Wafting out of America and spreading all over worldwide social media in recent weeks is a curious word, civility—used and abused in an enraged battle between the responsibility of university professors to be circumspect about voicing their political opinions on the one hand, and their ‘academic freedom' on the other. What has emerged from the ongoing debates is not merely instructive about American governmental paranoia about Israel-Palestine politics, neoliberalism, the corporate university and much relevant else, but the uncanny conviction that university spaces all over the world are now afflicted by this malaise of propriety, a belief in a non-partisan, non-political, safe environment that will eschew the possibility of dangerous opinions de-stabilizing young impressionable minds. But is not ‘civility’ civil-speak for censorship? Is the rampant officious silencing of opinions and ideas that critique or interrogate dominant thought and function not the very opposite of what universities are meant to do, which is to encourage free thinking and speech and show students how best to articulate their own understanding, analyses and ideologies about the complex, fractious world around them?

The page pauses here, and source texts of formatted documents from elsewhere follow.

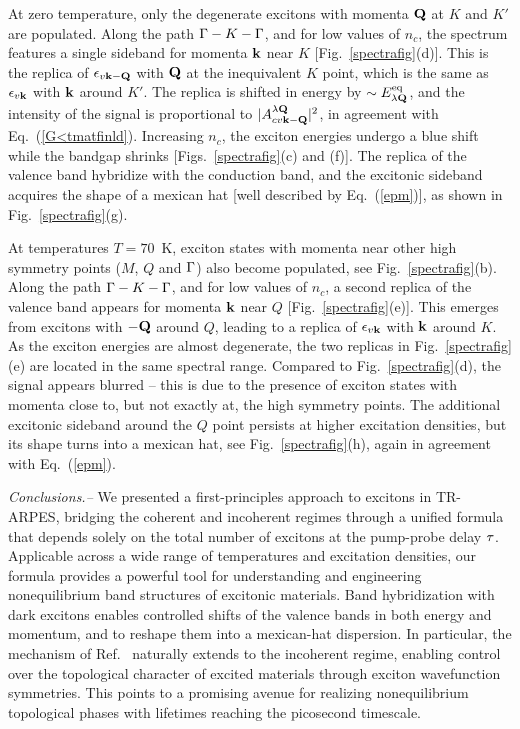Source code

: \documentclass[twocolumn,aps,a4paper,superscriptaddress]{revtex4-2}
\begin{document}
At zero temperature, only the degenerate excitons with momenta $\blQ$
at $K$ and $K'$ are populated. Along the path $\G-K-\G$, and
for low values of $n_{c}$, the spectrum features a single sideband
for momenta $\blk$ near $K$ [Fig.~\ref{spectrafig}(d)].
This is the replica of $\e_{v\blk-\blQ}$ with $\blQ$
at the inequivalent $K$ point, which is the same as
$\e_{v\blk}$ with $\blk$ around $K'$. The replica is shifted in
energy by $\sim E_{\l\blQ}^{\rm eq}$, and the
intensity of the signal is proportional to $|A^{\l\blQ}_{cv\blk-\blQ}|^{2}$, in
agreement with Eq.~(\ref{G<tmatfinld}). Increasing $n_{c}$,
the exciton energies undergo a blue shift while the
bandgap shrinks [Figs.~\ref{spectrafig}(c) and (f)].
The replica of the valence band hybridize with the
conduction band, and the excitonic sideband acquires the shape of a
mexican hat [well described by Eq.~(\ref{epm})], as shown in
Fig.~\ref{spectrafig}(g).

At temperatures $T=70$~K, exciton states with momenta near other high
symmetry points ($M$,
$Q$ and $\G$) also become
populated, see  Fig.~\ref{spectrafig}(b).
Along the path $\G-K-\G$, and
for low values of $n_{c}$, a second
replica of the valence band appears for momenta $\blk$ near
$Q$ [Fig.~\ref{spectrafig}(e)]. This emerges from
excitons with $-\blQ$ around $Q$, leading to a replica of $\e_{v\blk}$
with $\blk$ around $K$. As the exciton energies are almost
degenerate, the two replicas in
Fig.~\ref{spectrafig}(e) are located in the same spectral range.
Compared to Fig.~\ref{spectrafig}(d), the signal appears
blurred -- this is due to the presence of exciton states with momenta close to,
but not exactly at, the high symmetry points. The additional excitonic
sideband around the $Q$ point persists at higher excitation
densities, but its shape turns into a mexican hat, see
Fig.~\ref{spectrafig}(h), again in agreement with Eq.~(\ref{epm}).


{\em Conclusions.--} We presented a first-principles approach to
excitons in TR-ARPES, bridging the coherent and incoherent regimes
through a unified formula that depends solely on the total number of
excitons at the pump-probe delay $\t$.
Applicable across a wide
range of temperatures and
excitation densities, our formula provides a powerful
tool for understanding and engineering nonequilibrium band structures
of excitonic materials.
Band hybridization with dark excitons enables
controlled shifts of the valence bands in both energy and momentum,
and to reshape them into a mexican-hat dispersion.
In particular,
the mechanism of
Ref.~\cite{foster_quench-induced_2014,perfetto_floquet_2020}
naturally extends to  the incoherent regime, enabling
control over the topological character of excited materials
through exciton wavefunction symmetries.
This points to a
promising avenue for realizing nonequilibrium
topological phases with
lifetimes reaching the picosecond timescale.
\end{document}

The trigger for these renewed ruminations on academia is this: last month, Steven Salaita lost a new job at the University of Illinois at Urbana-Champaign because of his strongly-condemnatory tweets on the Israeli occupation in Palestine; UIUC decided that he had breached the decorum of his position as university professor by violating codes of civility in passionate public political utterances on American foreign policy, and so rescinded the offer in unseemly haste and panic. The Salaita affair boomeranged into a raging internet-world-wide debate on the uses, practices and politics of civility in the university. As intricate arguments on the case indicate, ‘civility’ appears to have increasingly become a tool to “perform communicative violence” and “silence oppositional voices” by “obfuscating real agendas”, as Mohan Datta blogs in culture-centred. “Is ‘incivility’ the new Communism?” asks Hank Reichman in the Academe blog, recalling “the great red scare of the 1940s and 1950s” when ‘Communists’ in American faculties were forced to forfeit academic freedom because they were deemed “subservient” to a foreign ideology.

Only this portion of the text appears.